The US Department of Defense (DoD) has published an official document detailing how it plans on integrating Zero Trust Network Access (ZTNA) in all of its departments, from technology, to cybersecurity, to human resources.
The “DoD Zero Trust Strategy” outlines how the entire DoD and all of its departments need to have the Zero Trust framework firmly in place by 2027.
“This shift in philosophy is a significant change in legacy authentication and security mechanisms,” the paper reads. “It also represents a major cultural change that stakeholders throughout the DoD ZT Ecosystem, including the Defense Industrial Base (DIB), will need to embrace and execute beginning with FY2023 through FY2027 and in the future.”
Zero Trust is a relatively new concept in cybersecurity, which states that any person, device, or application, on a network, needs to be authenticated and verified. Nothing is trusted by default.
Putting things into the wider context, the DoD said the US Government and its departments are under increasing cyberattacks, which had gotten more devastating in recent times. At the same time, the shift in how people work (namely, remote working) has only made securing the perimeter more difficult.
“Our adversaries are in our networks, exfiltrating our data, and exploiting the Department’s users,” the paper claims. “The rapid growth of these offensive threats emphasizes the need for the Department of Defense to adapt and significantly improve our deterrence strategies and cybersecurity implementations.”

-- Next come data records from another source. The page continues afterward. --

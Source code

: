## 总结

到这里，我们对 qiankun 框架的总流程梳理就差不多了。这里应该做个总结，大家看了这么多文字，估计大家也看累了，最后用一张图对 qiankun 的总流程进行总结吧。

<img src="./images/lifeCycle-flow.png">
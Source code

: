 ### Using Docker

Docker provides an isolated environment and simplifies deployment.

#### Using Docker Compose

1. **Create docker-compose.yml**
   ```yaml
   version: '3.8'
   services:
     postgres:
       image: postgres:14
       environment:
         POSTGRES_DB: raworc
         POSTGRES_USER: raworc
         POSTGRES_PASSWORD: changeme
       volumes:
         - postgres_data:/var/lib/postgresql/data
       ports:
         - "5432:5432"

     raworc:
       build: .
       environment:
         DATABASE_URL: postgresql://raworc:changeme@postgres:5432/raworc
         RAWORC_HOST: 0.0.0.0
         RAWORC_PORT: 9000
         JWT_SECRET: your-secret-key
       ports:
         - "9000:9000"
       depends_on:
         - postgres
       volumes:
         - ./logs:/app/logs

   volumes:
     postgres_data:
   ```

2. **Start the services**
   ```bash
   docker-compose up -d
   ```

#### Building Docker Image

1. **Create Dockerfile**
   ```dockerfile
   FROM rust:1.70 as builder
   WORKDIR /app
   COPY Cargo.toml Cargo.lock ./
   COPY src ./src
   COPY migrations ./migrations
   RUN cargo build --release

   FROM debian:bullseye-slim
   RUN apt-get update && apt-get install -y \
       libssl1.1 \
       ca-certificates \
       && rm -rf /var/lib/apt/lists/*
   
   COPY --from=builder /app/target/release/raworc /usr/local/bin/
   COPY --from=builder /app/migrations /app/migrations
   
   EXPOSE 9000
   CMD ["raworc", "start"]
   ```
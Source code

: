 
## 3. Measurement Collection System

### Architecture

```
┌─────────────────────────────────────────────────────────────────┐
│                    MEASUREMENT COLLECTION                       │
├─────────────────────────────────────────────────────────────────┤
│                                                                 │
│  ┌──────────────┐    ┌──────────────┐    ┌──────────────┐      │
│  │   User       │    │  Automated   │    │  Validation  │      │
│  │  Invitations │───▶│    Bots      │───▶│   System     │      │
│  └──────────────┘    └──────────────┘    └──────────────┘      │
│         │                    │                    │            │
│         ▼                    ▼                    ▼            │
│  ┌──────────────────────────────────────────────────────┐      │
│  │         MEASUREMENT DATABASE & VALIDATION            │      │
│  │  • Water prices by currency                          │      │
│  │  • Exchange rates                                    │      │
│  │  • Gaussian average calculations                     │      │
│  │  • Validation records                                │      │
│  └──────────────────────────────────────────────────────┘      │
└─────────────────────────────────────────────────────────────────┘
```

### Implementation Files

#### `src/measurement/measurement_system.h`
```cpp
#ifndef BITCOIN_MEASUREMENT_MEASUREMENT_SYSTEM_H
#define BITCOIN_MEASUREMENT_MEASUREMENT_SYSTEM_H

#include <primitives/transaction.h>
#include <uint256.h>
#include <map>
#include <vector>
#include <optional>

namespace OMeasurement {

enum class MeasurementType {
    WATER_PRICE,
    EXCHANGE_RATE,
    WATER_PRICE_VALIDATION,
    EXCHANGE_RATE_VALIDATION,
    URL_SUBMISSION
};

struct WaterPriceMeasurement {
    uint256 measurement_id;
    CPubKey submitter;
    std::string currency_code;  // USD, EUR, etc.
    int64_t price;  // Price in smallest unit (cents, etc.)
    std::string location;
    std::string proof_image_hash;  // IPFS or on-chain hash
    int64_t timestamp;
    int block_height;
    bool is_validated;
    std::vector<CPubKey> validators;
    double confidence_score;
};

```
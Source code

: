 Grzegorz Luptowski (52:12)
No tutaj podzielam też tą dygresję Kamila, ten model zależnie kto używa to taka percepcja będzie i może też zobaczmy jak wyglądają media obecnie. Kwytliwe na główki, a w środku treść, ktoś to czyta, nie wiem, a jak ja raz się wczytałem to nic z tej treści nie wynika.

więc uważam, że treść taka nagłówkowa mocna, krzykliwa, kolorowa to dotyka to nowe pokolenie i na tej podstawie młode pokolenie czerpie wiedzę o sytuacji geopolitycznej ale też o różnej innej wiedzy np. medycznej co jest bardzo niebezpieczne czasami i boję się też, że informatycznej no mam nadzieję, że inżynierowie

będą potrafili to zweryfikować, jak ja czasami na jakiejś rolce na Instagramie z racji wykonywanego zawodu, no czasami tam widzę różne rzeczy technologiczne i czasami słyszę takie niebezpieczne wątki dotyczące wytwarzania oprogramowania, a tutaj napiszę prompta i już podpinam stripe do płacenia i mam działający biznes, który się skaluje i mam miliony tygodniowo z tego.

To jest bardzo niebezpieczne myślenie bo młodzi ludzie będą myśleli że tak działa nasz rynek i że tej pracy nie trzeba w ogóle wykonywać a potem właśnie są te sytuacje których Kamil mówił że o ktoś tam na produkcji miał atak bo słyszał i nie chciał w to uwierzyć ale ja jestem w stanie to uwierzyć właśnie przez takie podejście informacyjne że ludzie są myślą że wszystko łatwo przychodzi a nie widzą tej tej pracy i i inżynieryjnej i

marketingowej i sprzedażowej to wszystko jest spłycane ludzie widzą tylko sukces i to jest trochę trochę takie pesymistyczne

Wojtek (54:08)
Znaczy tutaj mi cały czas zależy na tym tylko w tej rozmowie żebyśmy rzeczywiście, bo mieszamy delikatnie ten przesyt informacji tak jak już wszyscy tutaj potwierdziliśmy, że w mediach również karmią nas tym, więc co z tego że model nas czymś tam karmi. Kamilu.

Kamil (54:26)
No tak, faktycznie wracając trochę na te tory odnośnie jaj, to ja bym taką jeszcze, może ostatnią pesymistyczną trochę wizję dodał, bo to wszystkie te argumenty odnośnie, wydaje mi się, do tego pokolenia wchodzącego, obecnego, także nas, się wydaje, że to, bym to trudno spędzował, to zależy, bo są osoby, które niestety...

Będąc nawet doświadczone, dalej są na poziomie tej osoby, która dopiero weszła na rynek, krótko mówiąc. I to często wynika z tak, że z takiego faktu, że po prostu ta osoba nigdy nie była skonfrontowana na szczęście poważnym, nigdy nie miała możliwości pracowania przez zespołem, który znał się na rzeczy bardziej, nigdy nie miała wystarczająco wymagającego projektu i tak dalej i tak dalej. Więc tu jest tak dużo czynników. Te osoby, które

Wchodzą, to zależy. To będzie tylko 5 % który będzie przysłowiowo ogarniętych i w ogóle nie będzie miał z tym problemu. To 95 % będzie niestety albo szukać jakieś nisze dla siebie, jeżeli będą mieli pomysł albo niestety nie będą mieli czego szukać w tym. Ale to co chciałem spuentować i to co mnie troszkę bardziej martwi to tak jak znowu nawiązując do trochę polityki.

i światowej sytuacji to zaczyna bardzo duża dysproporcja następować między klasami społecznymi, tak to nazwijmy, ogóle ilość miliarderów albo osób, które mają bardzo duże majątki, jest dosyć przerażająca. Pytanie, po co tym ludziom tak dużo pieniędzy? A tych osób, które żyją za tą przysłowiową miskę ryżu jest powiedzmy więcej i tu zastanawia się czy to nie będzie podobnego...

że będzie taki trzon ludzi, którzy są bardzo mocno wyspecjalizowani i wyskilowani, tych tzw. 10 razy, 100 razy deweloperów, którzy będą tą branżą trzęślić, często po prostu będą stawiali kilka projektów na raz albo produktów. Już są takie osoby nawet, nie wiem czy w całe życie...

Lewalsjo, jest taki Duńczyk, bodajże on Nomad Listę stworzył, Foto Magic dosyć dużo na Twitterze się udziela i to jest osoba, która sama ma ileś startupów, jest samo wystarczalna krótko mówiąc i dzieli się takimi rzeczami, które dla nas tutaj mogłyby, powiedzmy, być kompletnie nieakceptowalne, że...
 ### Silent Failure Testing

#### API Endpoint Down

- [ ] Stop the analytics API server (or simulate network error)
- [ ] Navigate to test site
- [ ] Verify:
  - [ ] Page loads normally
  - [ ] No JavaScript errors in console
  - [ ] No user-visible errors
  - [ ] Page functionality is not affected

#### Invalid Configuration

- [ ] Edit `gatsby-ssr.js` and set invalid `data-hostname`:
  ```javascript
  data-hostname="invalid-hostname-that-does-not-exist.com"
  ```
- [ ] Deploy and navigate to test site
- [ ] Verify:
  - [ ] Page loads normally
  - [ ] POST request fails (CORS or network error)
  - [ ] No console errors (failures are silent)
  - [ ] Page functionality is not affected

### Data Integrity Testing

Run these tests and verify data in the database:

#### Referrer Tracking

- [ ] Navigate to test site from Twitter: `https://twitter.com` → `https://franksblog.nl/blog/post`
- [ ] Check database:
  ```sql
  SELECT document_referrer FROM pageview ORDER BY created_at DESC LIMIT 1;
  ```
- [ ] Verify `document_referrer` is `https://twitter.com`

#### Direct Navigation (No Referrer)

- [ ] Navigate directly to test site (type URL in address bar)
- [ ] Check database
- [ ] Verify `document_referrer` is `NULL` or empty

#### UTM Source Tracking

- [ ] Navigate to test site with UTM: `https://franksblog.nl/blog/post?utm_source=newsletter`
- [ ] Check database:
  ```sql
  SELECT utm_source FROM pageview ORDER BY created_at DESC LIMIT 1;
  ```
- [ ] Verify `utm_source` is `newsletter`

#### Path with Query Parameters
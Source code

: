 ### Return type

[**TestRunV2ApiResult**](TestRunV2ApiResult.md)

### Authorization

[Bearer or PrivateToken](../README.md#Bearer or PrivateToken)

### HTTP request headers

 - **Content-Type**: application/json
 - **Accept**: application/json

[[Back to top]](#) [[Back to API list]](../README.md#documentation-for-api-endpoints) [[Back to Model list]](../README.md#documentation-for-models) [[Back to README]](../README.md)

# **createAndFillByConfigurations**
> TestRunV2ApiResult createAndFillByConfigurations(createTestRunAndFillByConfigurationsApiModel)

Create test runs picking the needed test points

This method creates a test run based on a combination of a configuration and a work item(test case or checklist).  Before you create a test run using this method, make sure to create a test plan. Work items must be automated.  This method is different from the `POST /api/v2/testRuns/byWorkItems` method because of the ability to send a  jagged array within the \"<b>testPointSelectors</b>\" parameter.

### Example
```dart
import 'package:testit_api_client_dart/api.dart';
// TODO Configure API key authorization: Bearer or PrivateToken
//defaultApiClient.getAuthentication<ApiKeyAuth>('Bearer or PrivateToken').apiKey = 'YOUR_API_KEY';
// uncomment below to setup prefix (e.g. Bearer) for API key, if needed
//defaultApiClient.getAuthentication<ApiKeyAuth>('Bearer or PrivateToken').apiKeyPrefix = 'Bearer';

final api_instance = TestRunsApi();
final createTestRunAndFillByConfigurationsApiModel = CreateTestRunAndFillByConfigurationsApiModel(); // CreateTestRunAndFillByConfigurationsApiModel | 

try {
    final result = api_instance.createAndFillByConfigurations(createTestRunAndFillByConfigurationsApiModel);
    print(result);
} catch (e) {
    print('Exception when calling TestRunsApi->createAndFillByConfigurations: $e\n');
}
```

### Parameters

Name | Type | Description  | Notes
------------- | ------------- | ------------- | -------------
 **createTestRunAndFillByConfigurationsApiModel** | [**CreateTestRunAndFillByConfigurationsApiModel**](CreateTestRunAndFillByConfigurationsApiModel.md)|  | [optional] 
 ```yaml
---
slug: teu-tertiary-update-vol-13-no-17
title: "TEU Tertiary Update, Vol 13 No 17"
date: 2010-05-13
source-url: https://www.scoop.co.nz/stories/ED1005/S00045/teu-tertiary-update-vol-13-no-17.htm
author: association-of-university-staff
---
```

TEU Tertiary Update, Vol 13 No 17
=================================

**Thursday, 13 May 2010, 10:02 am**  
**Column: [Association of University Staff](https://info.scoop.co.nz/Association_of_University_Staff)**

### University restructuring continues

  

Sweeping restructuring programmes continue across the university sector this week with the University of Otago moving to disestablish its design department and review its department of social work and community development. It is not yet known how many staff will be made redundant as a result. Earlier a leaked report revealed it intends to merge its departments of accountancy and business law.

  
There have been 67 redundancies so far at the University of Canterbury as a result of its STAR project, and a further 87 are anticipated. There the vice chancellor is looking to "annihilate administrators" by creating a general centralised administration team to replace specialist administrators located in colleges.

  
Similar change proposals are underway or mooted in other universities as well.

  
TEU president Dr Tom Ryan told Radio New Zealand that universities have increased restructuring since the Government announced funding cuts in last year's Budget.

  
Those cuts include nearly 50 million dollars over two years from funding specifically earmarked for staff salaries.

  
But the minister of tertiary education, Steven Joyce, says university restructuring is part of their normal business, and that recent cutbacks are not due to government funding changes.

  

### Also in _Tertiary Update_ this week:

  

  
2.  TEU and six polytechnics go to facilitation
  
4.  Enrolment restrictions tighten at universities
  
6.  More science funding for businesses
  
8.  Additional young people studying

The project was kicked off by US President Joe Biden some 18 months ago, after the administration issued an executive order aimed at strengthening the government’s defenses.
Besides the DoD, this also prompted the Cybersecurity and Infrastructure Agency (CISA) to update its infrastructure resilience framework for guiding state, local, and tribal entities, as they work further on their cyber-protections.
Furthermore, the Information Technology Industry Council (ITI) asked the White House Office of Management and Budget (OMB) to further detail its recommendations on how to better secure software development.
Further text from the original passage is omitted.